Today’s politics hardly takes itself seriously. With weak leadership, horrible class inequality, and polarization, this generation is going through a rough time in a democracy where its voice is rarely heard, let alone acted upon. Back in Ancient Greece, politics was everybody’s business; it was every citizen’s duty to contribute to the polis and partake in its affairs. At a young age, children were taught rhetoric and advised in politics in order to prepare them for leadership, as a good leader was valued above else. The Greeks had the same struggles we have today, including the abuse of power by the rich, select few; the inept distribution of wealth; and conflicting party viewpoints. And like today, the Greeks had their fair share of bad leadership and lack of prudence, which resulted terribly. One man in 6th-century Athens, however, took his place in office and, resisting the temptations of power, tried his best to bring equality and prospering to his city, his legacy one of great wisdom mixed with triumphs and failures, a story of a man who struggled to make Athens free. Solon of Athens, although he did not create democracy, laid the necessary foundations for it.

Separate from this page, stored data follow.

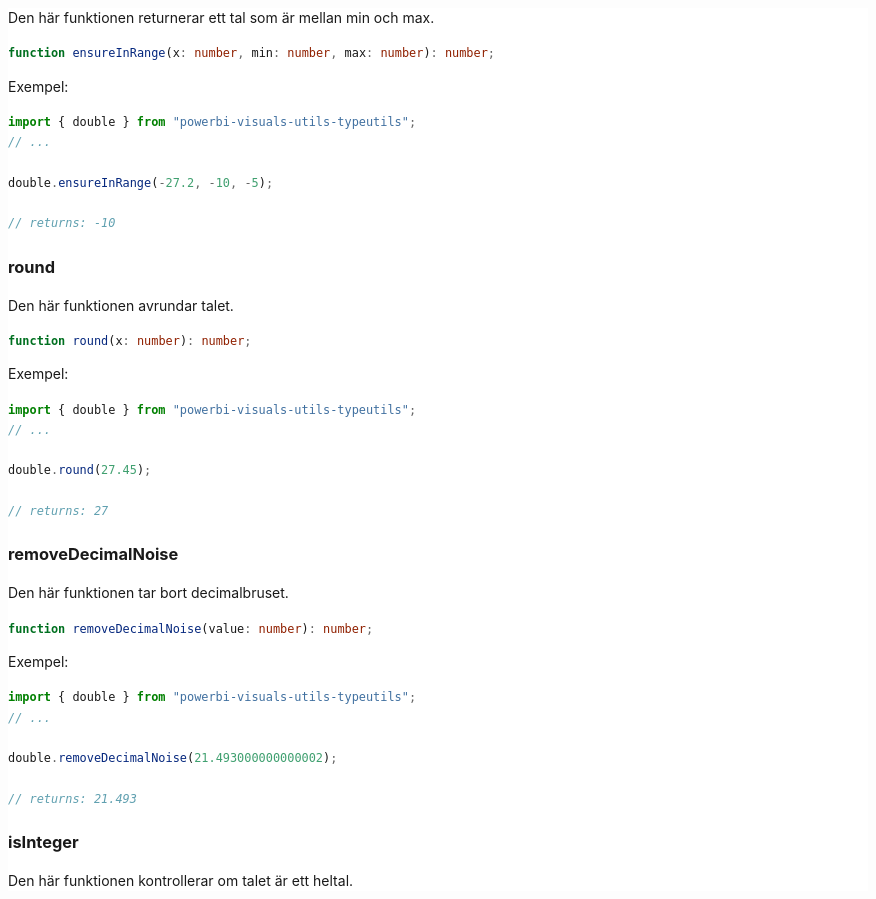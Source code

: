 Den här funktionen returnerar ett tal som är mellan min och max.

```typescript
function ensureInRange(x: number, min: number, max: number): number;
```

Exempel:

```typescript
import { double } from "powerbi-visuals-utils-typeutils";
// ...

double.ensureInRange(-27.2, -10, -5);

// returns: -10
```

### <a name="round"></a>round

Den här funktionen avrundar talet.

```typescript
function round(x: number): number;
```

Exempel:

```typescript
import { double } from "powerbi-visuals-utils-typeutils";
// ...

double.round(27.45);

// returns: 27
```

### <a name="removedecimalnoise"></a>removeDecimalNoise

Den här funktionen tar bort decimalbruset.

```typescript
function removeDecimalNoise(value: number): number;
```

Exempel:

```typescript
import { double } from "powerbi-visuals-utils-typeutils";
// ...

double.removeDecimalNoise(21.493000000000002);

// returns: 21.493
```

### <a name="isinteger"></a>isInteger

Den här funktionen kontrollerar om talet är ett heltal.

As with most very old historical figures, the date of Solon’s birth is not exact, nor is his death, but it is generally thought to be in 638 B.C. The son of either Euphorion or Execestides, Solon was nonetheless of noble birth, an aristocrat—a eupatrid, meaning “of a good father.” Despite his upbringing, Solon was sympathetic toward the poor, with whom he shared an affinity, which would influence his views as a politician. To make ends meet, he became a merchant so he could travel and make money. Plutarch claimed he had not money in mind, but experience: “It is certain that he was a lover of knowledge (φιλόμαθος), for when he was old he would say, that he — ‘Each day grew older, and learnt something new.’” Solon was able to travel across seas as a merchant, giving him access to all sorts of knowledge; already at a young age, he showed signs of being a devoted man of wisdom and learning. He gained his reputation as a brilliant strategist after he defeated the island of Salamis for Athens. Having been stolen by the Megarians, Salamis was heavily fortified, and many attempts had been made to take it back, but all in vain. Solon rallied the Athenians in the market and told them of a plan, which, when carried out, successfully got the island back, earning him respect from all the Athenians, who were all indebted to him. So, in 594 the Athenians unanimously voted to have Solon be the archon. The condition of Athens was horrible at the time; it was in a state of crisis: The poor could not pay for their land, so they sold themselves to the aristocrats, who treated them unfairly, causing the peasants to revolt against their masters. Precipitously close to civil war, desperate for a peaceful, bloodless resolution, the Athenians, poor and rich alike, turned their heads to the one man they knew could resolve it in all his wisdom: Solon—the single man who managed to get Salamis from the Megarians, and who defeated Crisa two years earlier. Those who lived on the coasts of Athens wanted the focus to be on the economy, those on the plains land; the Hills wanted a democracy, the Plains an oligarchy, and the Coast a mixed government. Humble, modest, and temperate, Solon was suspicious of power, fearing its ability to take control of a man’s better senses. He declined. The people insisted, and he was conferred the title of dictatorship, which allowed him to do anything at all without question. A popular poem mocks Solon’s humility:
Solon surely was a dreamer, and a man of simple mind;
When the gods would give him fortune, he of his own will declined;
When the nets was full of fishs, over-heavy thinking it,
He declined to hail it up, through want of heart and want of wit.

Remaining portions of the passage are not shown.